Segment Open
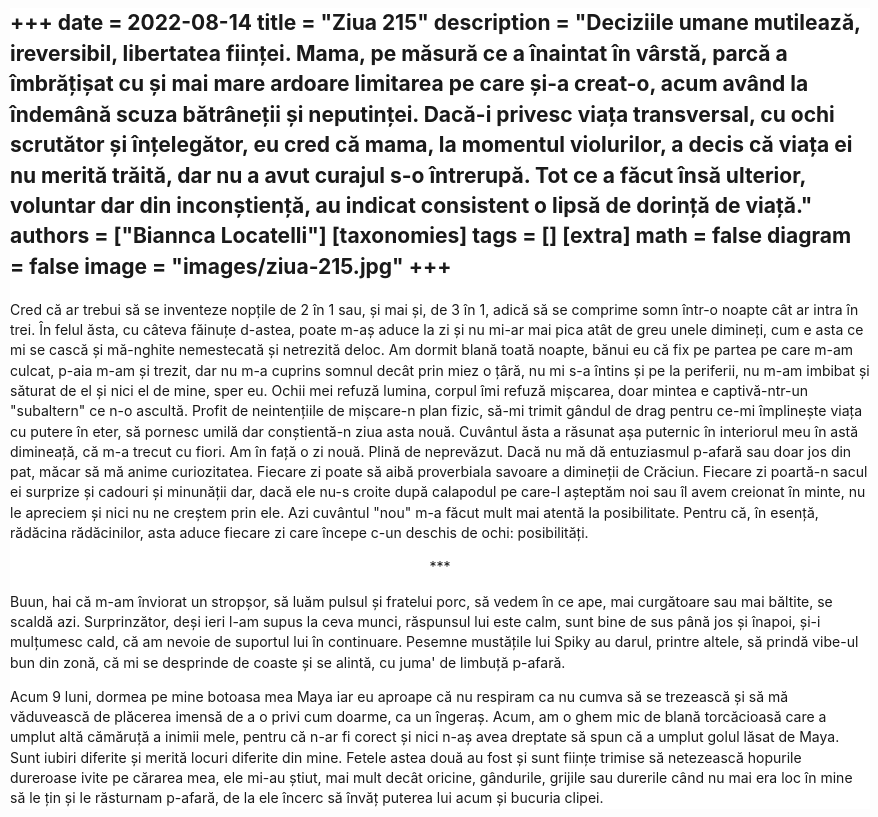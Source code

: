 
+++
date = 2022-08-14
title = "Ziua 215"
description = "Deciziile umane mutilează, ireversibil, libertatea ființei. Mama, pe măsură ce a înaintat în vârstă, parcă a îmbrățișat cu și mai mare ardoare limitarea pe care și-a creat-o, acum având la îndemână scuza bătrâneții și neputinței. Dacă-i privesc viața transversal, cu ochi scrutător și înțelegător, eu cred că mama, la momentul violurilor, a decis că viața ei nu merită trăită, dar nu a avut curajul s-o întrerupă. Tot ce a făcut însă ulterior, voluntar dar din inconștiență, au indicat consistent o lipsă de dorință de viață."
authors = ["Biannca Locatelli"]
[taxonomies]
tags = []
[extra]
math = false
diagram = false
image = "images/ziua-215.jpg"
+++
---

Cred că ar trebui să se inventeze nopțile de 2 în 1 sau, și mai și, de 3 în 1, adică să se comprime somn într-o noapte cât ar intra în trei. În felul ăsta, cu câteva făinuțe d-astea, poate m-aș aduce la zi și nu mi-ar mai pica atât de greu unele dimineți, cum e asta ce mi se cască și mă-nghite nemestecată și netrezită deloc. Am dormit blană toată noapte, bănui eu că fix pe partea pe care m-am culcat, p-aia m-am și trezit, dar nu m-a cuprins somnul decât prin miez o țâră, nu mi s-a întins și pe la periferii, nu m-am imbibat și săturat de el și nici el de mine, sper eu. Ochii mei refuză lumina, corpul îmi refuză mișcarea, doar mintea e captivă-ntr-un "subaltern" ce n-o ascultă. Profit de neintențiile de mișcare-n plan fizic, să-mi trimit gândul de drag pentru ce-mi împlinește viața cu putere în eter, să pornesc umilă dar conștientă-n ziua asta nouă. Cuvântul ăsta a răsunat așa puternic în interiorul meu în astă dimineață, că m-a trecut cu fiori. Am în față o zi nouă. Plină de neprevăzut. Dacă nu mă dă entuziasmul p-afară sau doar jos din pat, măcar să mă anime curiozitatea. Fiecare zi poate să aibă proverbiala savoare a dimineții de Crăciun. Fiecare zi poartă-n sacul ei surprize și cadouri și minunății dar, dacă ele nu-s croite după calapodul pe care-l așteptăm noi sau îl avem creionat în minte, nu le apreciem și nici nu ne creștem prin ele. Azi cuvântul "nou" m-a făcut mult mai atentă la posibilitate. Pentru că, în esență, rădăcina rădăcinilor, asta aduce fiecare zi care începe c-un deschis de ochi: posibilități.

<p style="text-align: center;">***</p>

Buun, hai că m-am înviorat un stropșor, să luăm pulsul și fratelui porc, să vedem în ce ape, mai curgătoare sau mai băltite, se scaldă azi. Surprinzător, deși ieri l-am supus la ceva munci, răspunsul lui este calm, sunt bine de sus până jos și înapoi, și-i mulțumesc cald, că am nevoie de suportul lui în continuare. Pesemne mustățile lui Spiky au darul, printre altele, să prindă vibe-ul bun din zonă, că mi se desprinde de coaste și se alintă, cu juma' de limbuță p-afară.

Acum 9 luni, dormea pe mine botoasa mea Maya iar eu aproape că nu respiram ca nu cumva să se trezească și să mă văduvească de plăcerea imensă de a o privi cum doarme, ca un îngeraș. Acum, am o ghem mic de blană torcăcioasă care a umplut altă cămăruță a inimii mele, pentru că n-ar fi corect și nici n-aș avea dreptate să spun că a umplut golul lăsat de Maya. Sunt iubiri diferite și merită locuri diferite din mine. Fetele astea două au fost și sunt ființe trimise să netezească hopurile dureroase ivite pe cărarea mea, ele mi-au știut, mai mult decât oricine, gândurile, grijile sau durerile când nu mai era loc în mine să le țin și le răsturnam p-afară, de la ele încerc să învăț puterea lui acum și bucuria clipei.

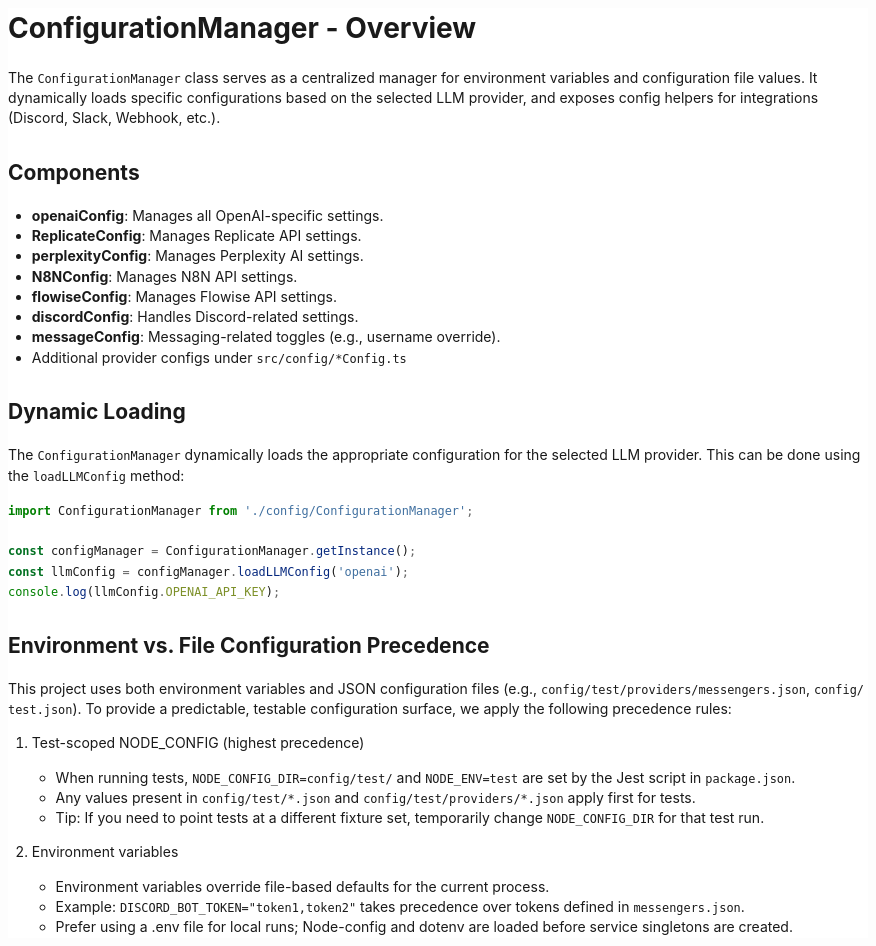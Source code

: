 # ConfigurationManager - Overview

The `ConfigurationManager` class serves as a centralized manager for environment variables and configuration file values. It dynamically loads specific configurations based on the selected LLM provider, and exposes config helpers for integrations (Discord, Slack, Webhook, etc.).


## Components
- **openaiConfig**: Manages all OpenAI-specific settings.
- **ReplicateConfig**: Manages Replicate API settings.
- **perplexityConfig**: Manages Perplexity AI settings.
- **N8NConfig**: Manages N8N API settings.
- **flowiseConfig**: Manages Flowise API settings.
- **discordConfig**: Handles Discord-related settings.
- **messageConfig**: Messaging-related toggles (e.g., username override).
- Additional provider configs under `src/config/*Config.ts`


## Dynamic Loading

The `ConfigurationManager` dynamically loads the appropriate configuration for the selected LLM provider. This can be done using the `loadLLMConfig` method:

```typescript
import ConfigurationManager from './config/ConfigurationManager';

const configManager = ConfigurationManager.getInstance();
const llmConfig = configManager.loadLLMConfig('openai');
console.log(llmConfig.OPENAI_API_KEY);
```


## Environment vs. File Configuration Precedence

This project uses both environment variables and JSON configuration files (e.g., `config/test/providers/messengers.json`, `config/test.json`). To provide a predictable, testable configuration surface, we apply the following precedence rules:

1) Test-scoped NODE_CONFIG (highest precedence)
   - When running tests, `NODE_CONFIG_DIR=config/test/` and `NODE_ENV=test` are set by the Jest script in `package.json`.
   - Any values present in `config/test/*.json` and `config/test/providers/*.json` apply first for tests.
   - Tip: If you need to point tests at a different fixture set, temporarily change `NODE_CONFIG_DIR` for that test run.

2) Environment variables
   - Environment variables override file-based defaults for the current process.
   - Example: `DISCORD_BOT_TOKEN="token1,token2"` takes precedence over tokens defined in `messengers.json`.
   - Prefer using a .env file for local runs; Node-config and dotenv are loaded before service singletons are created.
Segment Closed
▶ **Requirement**: Task for the records above: copy every line in which the word "based" occurs.

▶ **Reply to the task**:
The `ConfigurationManager` class serves as a centralized manager for environment variables and configuration file values. It dynamically loads specific configurations based on the selected LLM provider, and exposes config helpers for integrations (Discord, Slack, Webhook, etc.).
   - Environment variables override file-based defaults for the current process.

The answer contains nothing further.